At Thursday's midday concert, Chamayou proved a fluid and graceful interpreter during the concerto's most heart-filling moments and the bringer of storms on passages both thunderous and lightning-quick. It was the thrilling centerpiece of a concert that showed off the orchestra's way with lush and lovely romantic fare.
Gabel and the orchestra started things off in a dreamy place, opening Anatoly Lyadov's "The Enchanted Lake" with remarkable delicacy in the strings and sending the audience afloat on rippling waves of sound.

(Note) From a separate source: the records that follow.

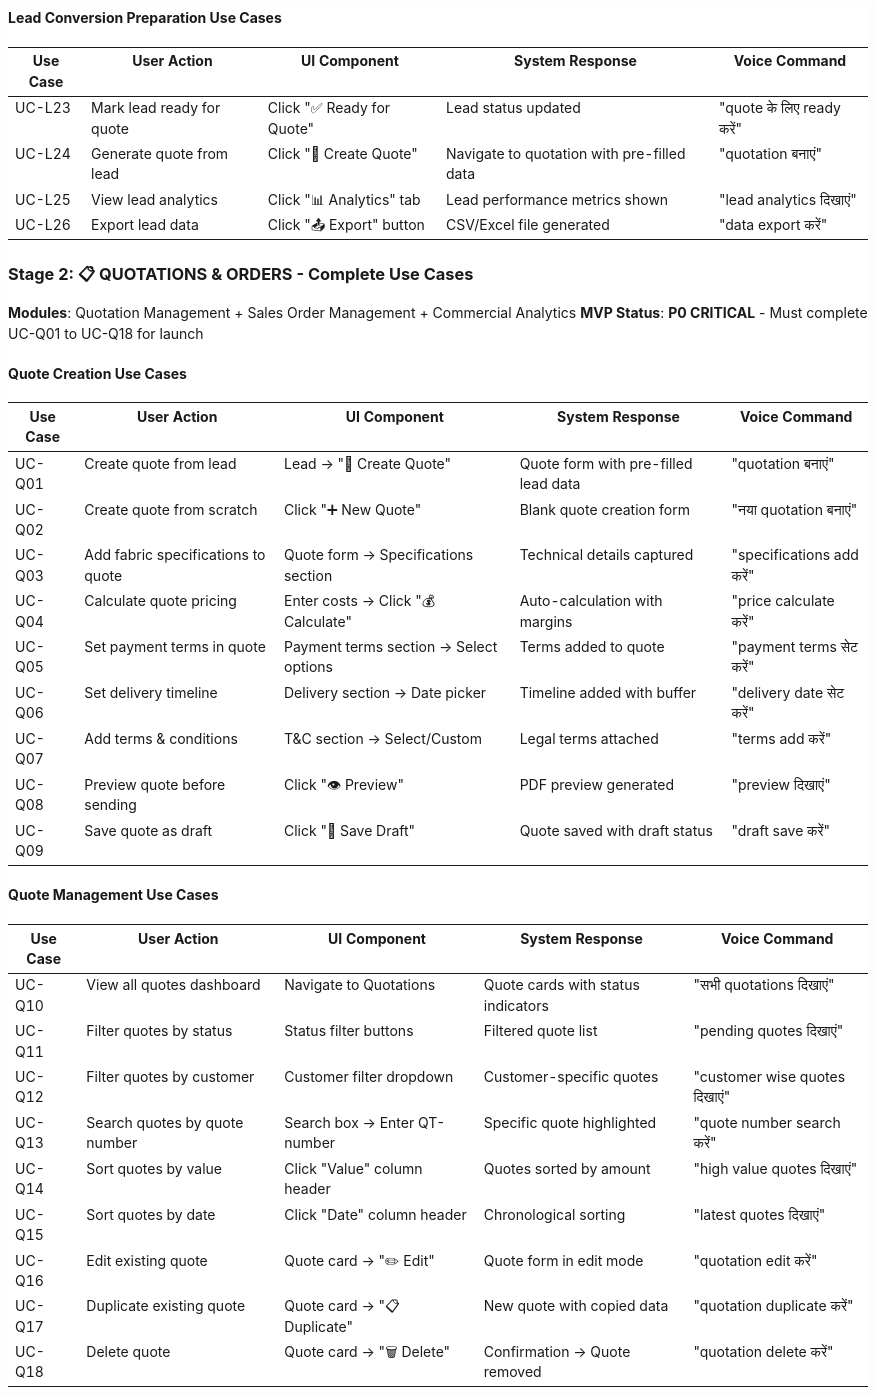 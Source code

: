 #### **Lead Conversion Preparation Use Cases**
| Use Case | User Action | UI Component | System Response | Voice Command |
|----------|-------------|--------------|-----------------|---------------|
| UC-L23 | Mark lead ready for quote | Click "✅ Ready for Quote" | Lead status updated | "quote के लिए ready करें" |
| UC-L24 | Generate quote from lead | Click "📝 Create Quote" | Navigate to quotation with pre-filled data | "quotation बनाएं" |
| UC-L25 | View lead analytics | Click "📊 Analytics" tab | Lead performance metrics shown | "lead analytics दिखाएं" |
| UC-L26 | Export lead data | Click "📤 Export" button | CSV/Excel file generated | "data export करें" |

### **Stage 2: 📋 QUOTATIONS & ORDERS - Complete Use Cases**
**Modules**: Quotation Management + Sales Order Management + Commercial Analytics
**MVP Status**: **P0 CRITICAL** - Must complete UC-Q01 to UC-Q18 for launch

#### **Quote Creation Use Cases**
| Use Case | User Action | UI Component | System Response | Voice Command |
|----------|-------------|--------------|-----------------|---------------|
| UC-Q01 | Create quote from lead | Lead → "📝 Create Quote" | Quote form with pre-filled lead data | "quotation बनाएं" |
| UC-Q02 | Create quote from scratch | Click "➕ New Quote" | Blank quote creation form | "नया quotation बनाएं" |
| UC-Q03 | Add fabric specifications to quote | Quote form → Specifications section | Technical details captured | "specifications add करें" |
| UC-Q04 | Calculate quote pricing | Enter costs → Click "💰 Calculate" | Auto-calculation with margins | "price calculate करें" |
| UC-Q05 | Set payment terms in quote | Payment terms section → Select options | Terms added to quote | "payment terms सेट करें" |
| UC-Q06 | Set delivery timeline | Delivery section → Date picker | Timeline added with buffer | "delivery date सेट करें" |
| UC-Q07 | Add terms & conditions | T&C section → Select/Custom | Legal terms attached | "terms add करें" |
| UC-Q08 | Preview quote before sending | Click "👁️ Preview" | PDF preview generated | "preview दिखाएं" |
| UC-Q09 | Save quote as draft | Click "💾 Save Draft" | Quote saved with draft status | "draft save करें" |

#### **Quote Management Use Cases**
| Use Case | User Action | UI Component | System Response | Voice Command |
|----------|-------------|--------------|-----------------|---------------|
| UC-Q10 | View all quotes dashboard | Navigate to Quotations | Quote cards with status indicators | "सभी quotations दिखाएं" |
| UC-Q11 | Filter quotes by status | Status filter buttons | Filtered quote list | "pending quotes दिखाएं" |
| UC-Q12 | Filter quotes by customer | Customer filter dropdown | Customer-specific quotes | "customer wise quotes दिखाएं" |
| UC-Q13 | Search quotes by quote number | Search box → Enter QT-number | Specific quote highlighted | "quote number search करें" |
| UC-Q14 | Sort quotes by value | Click "Value" column header | Quotes sorted by amount | "high value quotes दिखाएं" |
| UC-Q15 | Sort quotes by date | Click "Date" column header | Chronological sorting | "latest quotes दिखाएं" |
| UC-Q16 | Edit existing quote | Quote card → "✏️ Edit" | Quote form in edit mode | "quotation edit करें" |
| UC-Q17 | Duplicate existing quote | Quote card → "📋 Duplicate" | New quote with copied data | "quotation duplicate करें" |
| UC-Q18 | Delete quote | Quote card → "🗑️ Delete" | Confirmation → Quote removed | "quotation delete करें" |
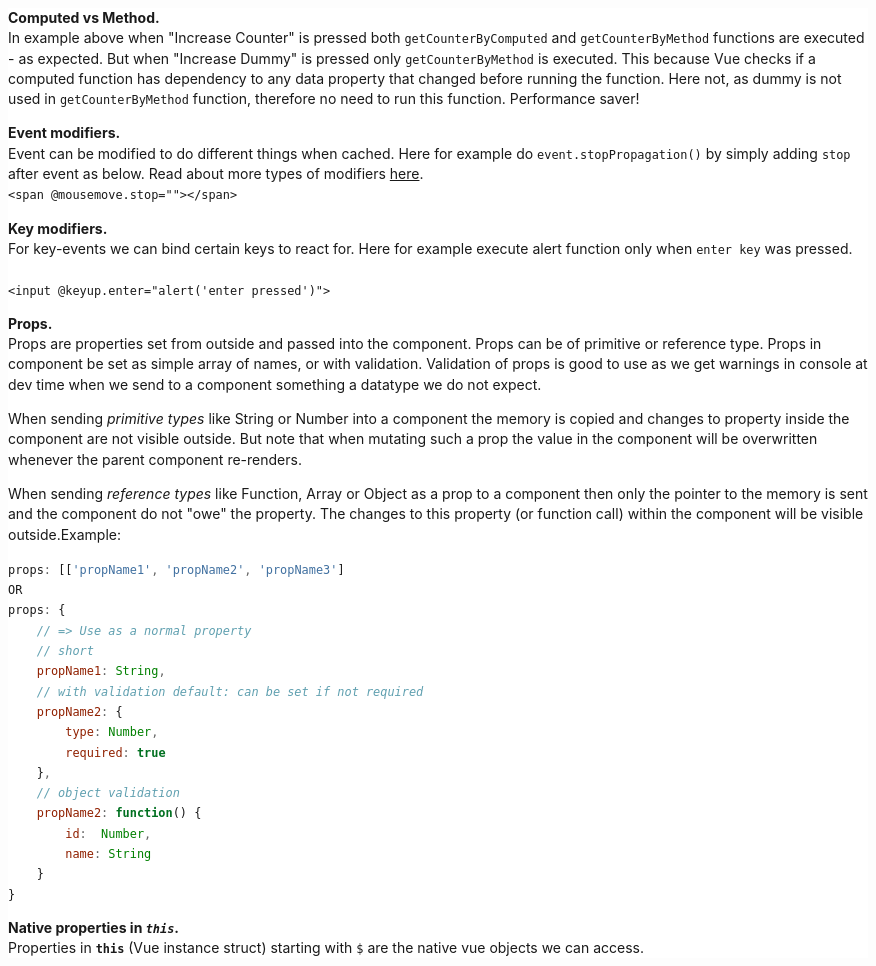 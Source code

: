 __<a id="computed-vs-method-vue">Computed vs Method.</a>__<br> In example above
when "Increase Counter" is pressed both `getCounterByComputed` and
`getCounterByMethod` functions are executed - as expected. But when "Increase
Dummy" is pressed only `getCounterByMethod` is executed. This because Vue checks
if a computed function has dependency to any data property that changed before
running the function. Here not, as dummy is not used in `getCounterByMethod`
function, therefore no need to run this function. Performance saver!

__<a id="event-modifies-vue">Event modifiers.</a>__<br> Event can be modified to
do different things when cached. Here for example do `event.stopPropagation()`
by simply adding `stop` after event as below. Read about more types of modifiers
[here](https://vuejs.org/v2/guide/events.html#Event-Modifiers). <br>
`<span @mousemove.stop=""></span>`

__<a id="key-modifies-vue">Key modifiers.</a>__<br> For key-events we can bind
certain keys to react for. Here for example execute alert function only when
`enter key` was pressed.<br><br> `<input @keyup.enter="alert('enter pressed')">`

__<a id="props-vue">Props.</a>__<br> Props are properties set from outside and
passed into the component. Props can be of primitive or reference type. Props in
component be set as simple array of names, or with validation. Validation of
props is good to use as we get warnings in console at dev time when we send to a
component something a datatype we do not expect.

When sending _primitive types_ like String or Number into a component the memory
is copied and changes to property inside the component are not visible outside.
But note that when mutating such a prop the value in the component will be
overwritten whenever the parent component re-renders.

When sending _reference types_ like Function, Array or Object as a prop to a
component then only the pointer to the memory is sent and the component do not
"owe" the property. The changes to this property (or function call) within the
component will be visible outside.Example:

```javascript
props: [['propName1', 'propName2', 'propName3']
OR
props: {
	// => Use as a normal property
	// short
	propName1: String,
	// with validation default: can be set if not required
	propName2: {
		type: Number,
		required: true
	},
	// object validation
	propName2: function() {
		id:  Number,
		name: String
	}
}
```

__<a id="native-properties-in-vue">Native properties in _`this`_.</a>__<br>
Properties in __`this`__ (Vue instance struct) starting with `$` are the native
vue objects we can access.<br>
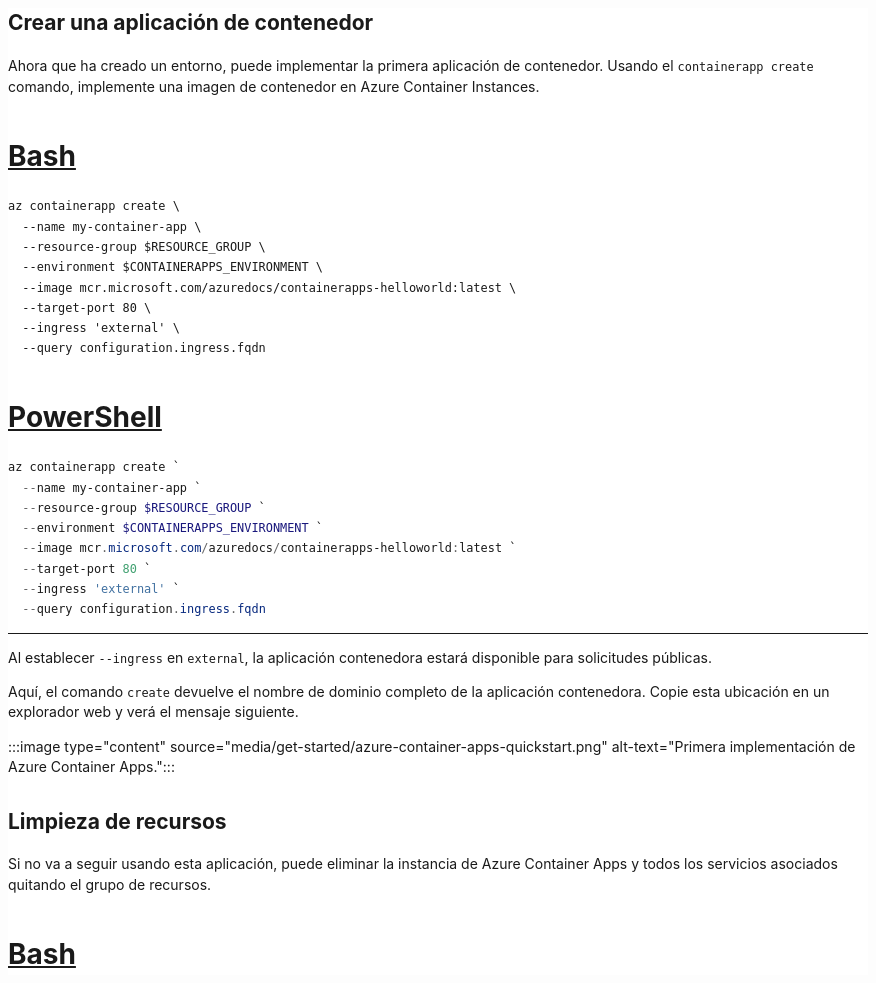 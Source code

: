 
## <a name="create-a-container-app"></a>Crear una aplicación de contenedor

Ahora que ha creado un entorno, puede implementar la primera aplicación de contenedor. Usando el `containerapp create` comando, implemente una imagen de contenedor en Azure Container Instances.

# <a name="bash"></a>[Bash](#tab/bash)

```azurecli
az containerapp create \
  --name my-container-app \
  --resource-group $RESOURCE_GROUP \
  --environment $CONTAINERAPPS_ENVIRONMENT \
  --image mcr.microsoft.com/azuredocs/containerapps-helloworld:latest \
  --target-port 80 \
  --ingress 'external' \
  --query configuration.ingress.fqdn
```

# <a name="powershell"></a>[PowerShell](#tab/powershell)

```powershell
az containerapp create `
  --name my-container-app `
  --resource-group $RESOURCE_GROUP `
  --environment $CONTAINERAPPS_ENVIRONMENT `
  --image mcr.microsoft.com/azuredocs/containerapps-helloworld:latest `
  --target-port 80 `
  --ingress 'external' `
  --query configuration.ingress.fqdn
```

---

Al establecer `--ingress` en `external`, la aplicación contenedora estará disponible para solicitudes públicas.

Aquí, el comando `create` devuelve el nombre de dominio completo de la aplicación contenedora. Copie esta ubicación en un explorador web y verá el mensaje siguiente.

:::image type="content" source="media/get-started/azure-container-apps-quickstart.png" alt-text="Primera implementación de Azure Container Apps.":::

## <a name="clean-up-resources"></a>Limpieza de recursos

Si no va a seguir usando esta aplicación, puede eliminar la instancia de Azure Container Apps y todos los servicios asociados quitando el grupo de recursos.

# <a name="bash"></a>[Bash](#tab/bash)
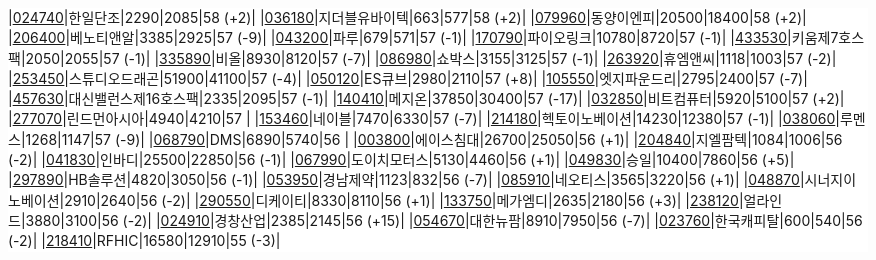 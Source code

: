 |[024740](https://finance.daum.net/quotes/A024740)|한일단조|2290|2085|58 (+2)|
|[036180](https://finance.daum.net/quotes/A036180)|지더블유바이텍|663|577|58 (+2)|
|[079960](https://finance.daum.net/quotes/A079960)|동양이엔피|20500|18400|58 (+2)|
|[206400](https://finance.daum.net/quotes/A206400)|베노티앤알|3385|2925|57 (-9)|
|[043200](https://finance.daum.net/quotes/A043200)|파루|679|571|57 (-1)|
|[170790](https://finance.daum.net/quotes/A170790)|파이오링크|10780|8720|57 (-1)|
|[433530](https://finance.daum.net/quotes/A433530)|키움제7호스팩|2050|2055|57 (-1)|
|[335890](https://finance.daum.net/quotes/A335890)|비올|8930|8120|57 (-7)|
|[086980](https://finance.daum.net/quotes/A086980)|쇼박스|3155|3125|57 (-1)|
|[263920](https://finance.daum.net/quotes/A263920)|휴엠앤씨|1118|1003|57 (-2)|
|[253450](https://finance.daum.net/quotes/A253450)|스튜디오드래곤|51900|41100|57 (-4)|
|[050120](https://finance.daum.net/quotes/A050120)|ES큐브|2980|2110|57 (+8)|
|[105550](https://finance.daum.net/quotes/A105550)|엣지파운드리|2795|2400|57 (-7)|
|[457630](https://finance.daum.net/quotes/A457630)|대신밸런스제16호스팩|2335|2095|57 (-1)|
|[140410](https://finance.daum.net/quotes/A140410)|메지온|37850|30400|57 (-17)|
|[032850](https://finance.daum.net/quotes/A032850)|비트컴퓨터|5920|5100|57 (+2)|
|[277070](https://finance.daum.net/quotes/A277070)|린드먼아시아|4940|4210|57 |
|[153460](https://finance.daum.net/quotes/A153460)|네이블|7470|6330|57 (-7)|
|[214180](https://finance.daum.net/quotes/A214180)|헥토이노베이션|14230|12380|57 (-1)|
|[038060](https://finance.daum.net/quotes/A038060)|루멘스|1268|1147|57 (-9)|
|[068790](https://finance.daum.net/quotes/A068790)|DMS|6890|5740|56 |
|[003800](https://finance.daum.net/quotes/A003800)|에이스침대|26700|25050|56 (+1)|
|[204840](https://finance.daum.net/quotes/A204840)|지엘팜텍|1084|1006|56 (-2)|
|[041830](https://finance.daum.net/quotes/A041830)|인바디|25500|22850|56 (-1)|
|[067990](https://finance.daum.net/quotes/A067990)|도이치모터스|5130|4460|56 (+1)|
|[049830](https://finance.daum.net/quotes/A049830)|승일|10400|7860|56 (+5)|
|[297890](https://finance.daum.net/quotes/A297890)|HB솔루션|4820|3050|56 (-1)|
|[053950](https://finance.daum.net/quotes/A053950)|경남제약|1123|832|56 (-7)|
|[085910](https://finance.daum.net/quotes/A085910)|네오티스|3565|3220|56 (+1)|
|[048870](https://finance.daum.net/quotes/A048870)|시너지이노베이션|2910|2640|56 (-2)|
|[290550](https://finance.daum.net/quotes/A290550)|디케이티|8330|8110|56 (+1)|
|[133750](https://finance.daum.net/quotes/A133750)|메가엠디|2635|2180|56 (+3)|
|[238120](https://finance.daum.net/quotes/A238120)|얼라인드|3880|3100|56 (-2)|
|[024910](https://finance.daum.net/quotes/A024910)|경창산업|2385|2145|56 (+15)|
|[054670](https://finance.daum.net/quotes/A054670)|대한뉴팜|8910|7950|56 (-7)|
|[023760](https://finance.daum.net/quotes/A023760)|한국캐피탈|600|540|56 (-2)|
|[218410](https://finance.daum.net/quotes/A218410)|RFHIC|16580|12910|55 (-3)|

On a program that featured two more works evoking watery settings — Erich Wolfgang Korngold's music from the 1940 film "The Sea Hawk, and Peter Tchaikovsky's Fantasy-Overture "The Tempest" — the Saint-Saëns concerto was an earthy exception, even though the composer claimed that its central Andante was inspired by a Nile excursion. Chamayou's hands moved fluidly over the keys, smoothly segueing from lovely legatos, to prancing staccatos, to gently expressive phrases that showed off the pianist's velvet touch.
While the concert featured transporting melodies in every piece, none was as beautiful as the central theme in the Saint-Saëns concerto's slow movement. But the program reached its peak in the work's finale, as Chamayou flew about the keyboard, chords crashing explosively, seemingly testing the strength of the Steinway's strings. His final flourish found him leaping to his feet at the conclusion, the Orchestra Hall audience quickly joining him.
Music for the swashbuckler "The Sea Hawk" served as a reminder that few are the composers creating film music for orchestra who don't owe a debt to Korngold, especially when conveying an uplifting sense of triumph. The Minnesota Orchestra's brass section sent plenty of royal fanfares pealing from the stage, and the French horns and strings collaborated on some sections ideal for misty love scenes.